Es el mismo número de la llamada perdida, de la noche anterior.

2/3/09

*** V ***

El marido de Sandra es un muchacho de treinta años. Hace poco nos invitaron a comer un asado y yo inventé alguna excusa para no ir, pero después le mandaron a Laura las fotos por mail y lo pude ver. Me gustaría no revisarle la casilla a Laura. Me gustaría tantas cosas.
Sandra y su marido tocaron bocina a las ocho de la mañana, él las llevó a Pilar, mañana vuelven en remís.

Dormí hasta las dos de la tarde, pasa siempre que no tengo nada para hacer. Cuando vuelvo del baño, busco el celular dentro del cajón: esperando una noticia, algo del trabajo, lo que sea. Figura la llamada perdida de la noche anterior, un número que no aparece en la agenda.
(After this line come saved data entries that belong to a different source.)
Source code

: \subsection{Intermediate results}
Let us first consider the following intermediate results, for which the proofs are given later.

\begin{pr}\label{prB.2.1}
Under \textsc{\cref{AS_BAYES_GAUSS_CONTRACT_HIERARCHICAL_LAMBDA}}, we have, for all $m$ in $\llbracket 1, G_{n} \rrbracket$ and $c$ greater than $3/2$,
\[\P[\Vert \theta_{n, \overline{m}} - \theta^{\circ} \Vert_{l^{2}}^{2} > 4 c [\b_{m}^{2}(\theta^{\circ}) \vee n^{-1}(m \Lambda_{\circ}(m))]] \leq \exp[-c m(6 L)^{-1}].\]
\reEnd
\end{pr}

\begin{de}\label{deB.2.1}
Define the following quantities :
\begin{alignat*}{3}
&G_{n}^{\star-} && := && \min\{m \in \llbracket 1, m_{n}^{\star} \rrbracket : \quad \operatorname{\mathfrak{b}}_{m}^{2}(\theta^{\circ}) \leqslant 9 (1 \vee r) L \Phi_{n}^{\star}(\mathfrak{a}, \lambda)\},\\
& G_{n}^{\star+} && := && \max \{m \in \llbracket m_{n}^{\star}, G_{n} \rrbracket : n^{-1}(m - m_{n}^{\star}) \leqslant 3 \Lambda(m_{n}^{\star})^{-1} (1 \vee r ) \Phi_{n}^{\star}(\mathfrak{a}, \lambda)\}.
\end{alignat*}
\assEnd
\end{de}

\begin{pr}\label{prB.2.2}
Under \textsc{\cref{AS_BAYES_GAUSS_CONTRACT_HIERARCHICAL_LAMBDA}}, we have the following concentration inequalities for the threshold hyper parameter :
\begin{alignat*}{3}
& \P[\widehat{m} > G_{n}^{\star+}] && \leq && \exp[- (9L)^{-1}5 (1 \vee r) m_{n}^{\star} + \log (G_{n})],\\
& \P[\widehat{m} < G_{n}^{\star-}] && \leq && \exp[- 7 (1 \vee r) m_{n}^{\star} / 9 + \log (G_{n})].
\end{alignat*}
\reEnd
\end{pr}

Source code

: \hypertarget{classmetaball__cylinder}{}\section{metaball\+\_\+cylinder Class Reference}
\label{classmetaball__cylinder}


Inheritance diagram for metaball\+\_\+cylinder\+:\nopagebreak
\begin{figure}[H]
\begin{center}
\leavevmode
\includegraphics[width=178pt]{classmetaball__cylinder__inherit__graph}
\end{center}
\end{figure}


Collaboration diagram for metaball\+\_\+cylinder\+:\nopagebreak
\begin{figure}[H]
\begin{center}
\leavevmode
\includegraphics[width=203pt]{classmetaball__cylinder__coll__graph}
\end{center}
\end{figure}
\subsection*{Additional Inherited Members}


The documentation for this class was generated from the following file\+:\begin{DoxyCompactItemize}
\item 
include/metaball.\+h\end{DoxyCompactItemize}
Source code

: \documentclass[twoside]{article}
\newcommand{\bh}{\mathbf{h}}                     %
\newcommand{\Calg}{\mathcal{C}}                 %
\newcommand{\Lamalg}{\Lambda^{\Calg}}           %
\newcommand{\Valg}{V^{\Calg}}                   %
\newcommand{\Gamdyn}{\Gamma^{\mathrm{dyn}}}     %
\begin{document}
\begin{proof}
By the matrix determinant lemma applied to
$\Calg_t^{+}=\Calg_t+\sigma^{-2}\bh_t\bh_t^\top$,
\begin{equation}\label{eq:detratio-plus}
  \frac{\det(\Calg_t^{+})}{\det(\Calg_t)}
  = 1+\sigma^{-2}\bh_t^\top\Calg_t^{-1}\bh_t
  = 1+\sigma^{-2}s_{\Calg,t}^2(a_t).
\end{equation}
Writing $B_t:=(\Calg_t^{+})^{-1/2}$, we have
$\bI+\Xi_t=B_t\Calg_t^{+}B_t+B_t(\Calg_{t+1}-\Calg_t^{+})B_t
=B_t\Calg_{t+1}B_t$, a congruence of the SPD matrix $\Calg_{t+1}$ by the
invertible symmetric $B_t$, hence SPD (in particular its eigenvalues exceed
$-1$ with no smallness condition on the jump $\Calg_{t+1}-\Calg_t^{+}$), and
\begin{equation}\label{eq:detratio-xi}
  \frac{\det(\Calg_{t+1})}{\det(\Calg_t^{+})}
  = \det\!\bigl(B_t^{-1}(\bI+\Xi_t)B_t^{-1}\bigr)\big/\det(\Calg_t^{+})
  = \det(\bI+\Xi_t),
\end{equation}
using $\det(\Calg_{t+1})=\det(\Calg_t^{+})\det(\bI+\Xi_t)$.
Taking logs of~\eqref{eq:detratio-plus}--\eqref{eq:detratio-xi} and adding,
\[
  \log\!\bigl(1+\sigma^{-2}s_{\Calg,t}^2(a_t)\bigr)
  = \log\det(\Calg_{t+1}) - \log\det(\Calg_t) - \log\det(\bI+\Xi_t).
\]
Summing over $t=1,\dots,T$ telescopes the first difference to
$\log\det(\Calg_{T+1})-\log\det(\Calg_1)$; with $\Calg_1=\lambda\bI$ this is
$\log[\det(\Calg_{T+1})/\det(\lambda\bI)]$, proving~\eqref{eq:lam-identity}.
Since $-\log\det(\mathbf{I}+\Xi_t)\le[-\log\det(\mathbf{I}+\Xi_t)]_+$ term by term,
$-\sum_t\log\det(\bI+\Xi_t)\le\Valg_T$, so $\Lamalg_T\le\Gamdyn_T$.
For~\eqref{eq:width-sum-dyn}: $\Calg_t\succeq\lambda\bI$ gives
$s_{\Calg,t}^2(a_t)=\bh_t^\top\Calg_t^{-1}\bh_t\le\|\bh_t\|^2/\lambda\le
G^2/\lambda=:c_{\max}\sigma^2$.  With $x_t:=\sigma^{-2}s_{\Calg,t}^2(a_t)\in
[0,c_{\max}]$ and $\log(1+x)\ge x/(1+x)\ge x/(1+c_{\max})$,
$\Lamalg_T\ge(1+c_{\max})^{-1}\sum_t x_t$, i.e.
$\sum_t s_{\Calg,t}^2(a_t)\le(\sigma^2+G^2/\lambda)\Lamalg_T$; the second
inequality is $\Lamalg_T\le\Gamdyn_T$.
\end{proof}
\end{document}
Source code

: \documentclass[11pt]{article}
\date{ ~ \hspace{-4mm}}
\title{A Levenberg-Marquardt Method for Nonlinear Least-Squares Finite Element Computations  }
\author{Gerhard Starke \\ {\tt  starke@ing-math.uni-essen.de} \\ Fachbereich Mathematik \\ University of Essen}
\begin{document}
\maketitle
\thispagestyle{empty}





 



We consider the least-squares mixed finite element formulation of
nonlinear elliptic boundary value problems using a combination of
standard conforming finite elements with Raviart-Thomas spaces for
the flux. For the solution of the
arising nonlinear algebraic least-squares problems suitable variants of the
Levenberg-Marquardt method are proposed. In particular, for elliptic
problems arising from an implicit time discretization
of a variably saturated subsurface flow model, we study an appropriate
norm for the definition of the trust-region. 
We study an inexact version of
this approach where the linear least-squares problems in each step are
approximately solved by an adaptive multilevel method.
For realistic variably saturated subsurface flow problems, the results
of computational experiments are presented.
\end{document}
Averiguar quién pudo ser, es algo para hacer.
Es mejor que nada.

Ya en el estudio, vestido todavía con el pijama y con un cartón de jugo de uva sobre el escritorio, transcribo el número de teléfono.
Hay un único resultado en páginas de Argentina, y no me gusta nada.
Es de una comisaría en Avellaneda.

*** IV ***

Laura me espera mirando un noticiero. El televisor dispara imágenes sanguinolientas, un camión cargado de autopartes volcó, cayó de una curva en la autopista sobre una plaza. No parece cierto.
Laura se ríe.
Dice que en quince minutos va a llegar el sushi que encargó para los dos. Que le fue bien en pilates y que el fin de semana va a ir a un retiro con Sandra. Es un tratamiento de belleza intensivo en un spa de Pilar.

Fortunas.

Me pongo el pijama, y dejo el celular en el cajón de la mesa de luz. Nunca juego en casa.
No es para jugar

Comemos en silencio, a la luz de un par de velas. Dominamos la técnica de los palitos desde hace muchos años. Ya lo hacía para impresionarla, hace casi veinte años, cuando ella tenía otros tantos. Imagino la medialuna con jamón y queso que me comí a la tarde. La imagino reunirse en mi estómago con los delicados trozos de salmón. Los imagino acompañados de un duende de la culpa que los infla, que me hincha. Me imagino todo esto y pierdo el apetito por primera vez en mucho tiempo. Pienso que mañana es sábado, Laura me explica que la pasan a buscar temprano, pienso que no voy a tener que buscar el momento y el lugar de comer a escondidas y se me ocurre que quizás no lo haga, cuánto me gustaría ser alguien, ser otro, ser hombre. Descansar, desinflarme, volver a empezar.

Una vez en la cama nos abrazamos unos segundos, después nos acostamos para dormir y quedo mirando la pared. Las puertas del placard. Dentro del cajón vibra el celular, debe ser una llamada. Creo que Laura está despierta, pero no me dice nada. Después volvemos al silencio.